Dear MySQL users, MaxDB users and friends,
we have two news for you. The bad one: no MaxDB series posting this week. The good one: german language MaxDB web seminar tomorrow!
My last week has been dominated by preparing the upcoming MaxDB web seminar on MaxDB performance tuning. The web seminar will be held in german tomorrow Thursday, 21.04.2006 at 10 CEST (MEZ). You can still register for the seminar at http://www.mysql.de/news-and-events/web-seminars/maxdb-performance.php. Don’t expect too much from the 45-minute talk. In 45-minutes one can’t do much more than talk about the very basics and try to give you an overview on the topic. Due to the web seminar and other duties we did not make it to write the next MaxDB series posting on transactions.
We have more good news for you. My co-worker C.J. Collier is progressing well in his work to integrate MySQL as a source in the MaxDB Synchronization Manager. Scripts have been developed to create the so-called Shadow and Version tables. These tables contain the meta-data required by the Synch Service to push changes to other participants in the synchronization scenario. C.J. is currently developing the MySQL 5.x triggers which will be used to fill these tables.
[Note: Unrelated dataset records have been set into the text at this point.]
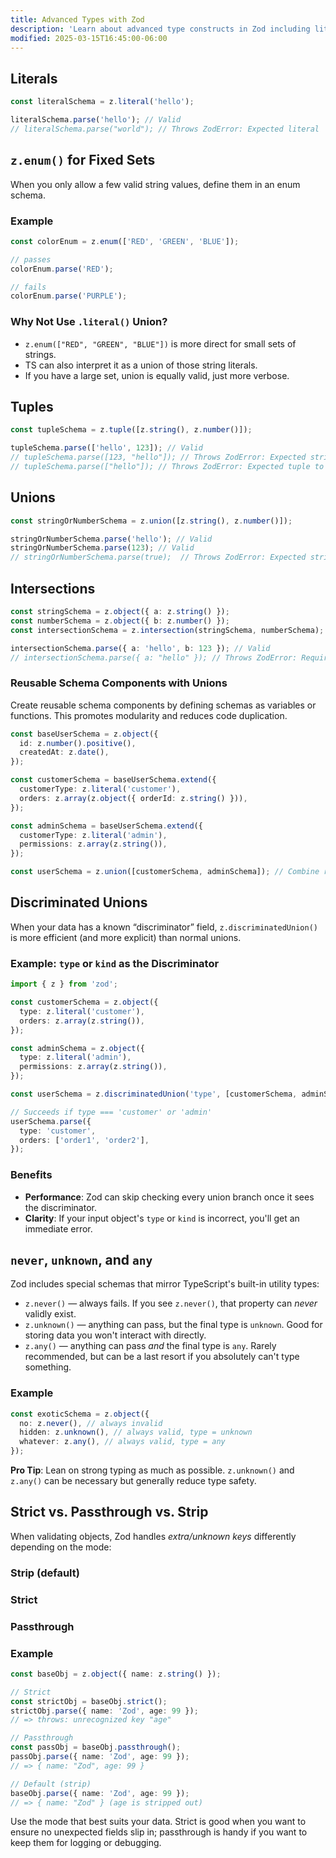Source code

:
 ```yaml
---
title: Advanced Types with Zod
description: 'Learn about advanced type constructs in Zod including literals, enums, tuples, unions, discriminated unions, and more.'
modified: 2025-03-15T16:45:00-06:00
---
```


## Literals

```ts
const literalSchema = z.literal('hello');

literalSchema.parse('hello'); // Valid
// literalSchema.parse("world"); // Throws ZodError: Expected literal 'hello', received 'world'
```

## `z.enum()` for Fixed Sets

When you only allow a few valid string values, define them in an enum schema.

### Example

```ts
const colorEnum = z.enum(['RED', 'GREEN', 'BLUE']);

// passes
colorEnum.parse('RED');

// fails
colorEnum.parse('PURPLE');
```

### Why Not Use `.literal()` Union?

- `z.enum(["RED", "GREEN", "BLUE"])` is more direct for small sets of strings.
- TS can also interpret it as a union of those string literals.
- If you have a large set, union is equally valid, just more verbose.

## Tuples

```ts
const tupleSchema = z.tuple([z.string(), z.number()]);

tupleSchema.parse(['hello', 123]); // Valid
// tupleSchema.parse([123, "hello"]); // Throws ZodError: Expected string, received number at index 0
// tupleSchema.parse(["hello"]); // Throws ZodError: Expected tuple to have 2 elements, but got 1
```

## Unions

```ts
const stringOrNumberSchema = z.union([z.string(), z.number()]);

stringOrNumberSchema.parse('hello'); // Valid
stringOrNumberSchema.parse(123); // Valid
// stringOrNumberSchema.parse(true);  // Throws ZodError: Expected string | number, received boolean
```

## Intersections

```ts
const stringSchema = z.object({ a: z.string() });
const numberSchema = z.object({ b: z.number() });
const intersectionSchema = z.intersection(stringSchema, numberSchema);

intersectionSchema.parse({ a: 'hello', b: 123 }); // Valid
// intersectionSchema.parse({ a: "hello" }); // Throws ZodError: Required at 'b'
```

### Reusable Schema Components with Unions

Create reusable schema components by defining schemas as variables or functions. This promotes modularity and reduces code duplication.

```ts
const baseUserSchema = z.object({
  id: z.number().positive(),
  createdAt: z.date(),
});

const customerSchema = baseUserSchema.extend({
  customerType: z.literal('customer'),
  orders: z.array(z.object({ orderId: z.string() })),
});

const adminSchema = baseUserSchema.extend({
  customerType: z.literal('admin'),
  permissions: z.array(z.string()),
});

const userSchema = z.union([customerSchema, adminSchema]); // Combine reusable schemas
```

## Discriminated Unions

When your data has a known “discriminator” field, `z.discriminatedUnion()` is more efficient (and more explicit) than normal unions.

### Example: `type` or `kind` as the Discriminator

```ts
import { z } from 'zod';

const customerSchema = z.object({
  type: z.literal('customer'),
  orders: z.array(z.string()),
});

const adminSchema = z.object({
  type: z.literal('admin'),
  permissions: z.array(z.string()),
});

const userSchema = z.discriminatedUnion('type', [customerSchema, adminSchema]);

// Succeeds if type === 'customer' or 'admin'
userSchema.parse({
  type: 'customer',
  orders: ['order1', 'order2'],
});
```

### Benefits

- **Performance**: Zod can skip checking every union branch once it sees the discriminator.
- **Clarity**: If your input object's `type` or `kind` is incorrect, you'll get an immediate error.

## `never`, `unknown`, and `any`

Zod includes special schemas that mirror TypeScript's built-in utility types:

- `z.never()` — always fails. If you see `z.never()`, that property can _never_ validly exist.
- `z.unknown()` — anything can pass, but the final type is `unknown`. Good for storing data you won't interact with directly.
- `z.any()` — anything can pass _and_ the final type is `any`. Rarely recommended, but can be a last resort if you absolutely can't type something.

### Example

```ts
const exoticSchema = z.object({
  no: z.never(), // always invalid
  hidden: z.unknown(), // always valid, type = unknown
  whatever: z.any(), // always valid, type = any
});
```

**Pro Tip**: Lean on strong typing as much as possible. `z.unknown()` and `z.any()` can be necessary but generally reduce type safety.

## Strict vs. Passthrough vs. Strip

When validating objects, Zod handles _extra/unknown keys_ differently depending on the mode:

### Strip (default)

### Strict

### Passthrough

### Example

```ts
const baseObj = z.object({ name: z.string() });

// Strict
const strictObj = baseObj.strict();
strictObj.parse({ name: 'Zod', age: 99 });
// => throws: unrecognized key "age"

// Passthrough
const passObj = baseObj.passthrough();
passObj.parse({ name: 'Zod', age: 99 });
// => { name: "Zod", age: 99 }

// Default (strip)
baseObj.parse({ name: 'Zod', age: 99 });
// => { name: "Zod" } (age is stripped out)
```

Use the mode that best suits your data. Strict is good when you want to ensure no unexpected fields slip in; passthrough is handy if you want to keep them for logging or debugging.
No new MaxDB version is on the short-term horizon. But the Changelog of the next MaxDB 7.6 version might show some long-awaited changes, originally planned for MaxDB 7.7. MaxDB will implement data clustering features. Data clustering means that you can decide if all individual database pages of a table get striped over all configured volumes or if chunks of pages are striped. Striping of all pages is good if you have many concurrent high-qualified record accesses, because you are automatically striping the I/O load over all volumes and you are avoiding hot-spots. Grouping database pages in ordered chunks is an advantage if you have few concurrent sessions accessing the same data but you want to profit from sequential read performance and a better support of hardware-based prefetching. Having the freedom to choice on a per-table basis what kind of storage you prefer is a fantastic feature. Applications with few concurrent users and frequent scan operations should see notable performance improvements.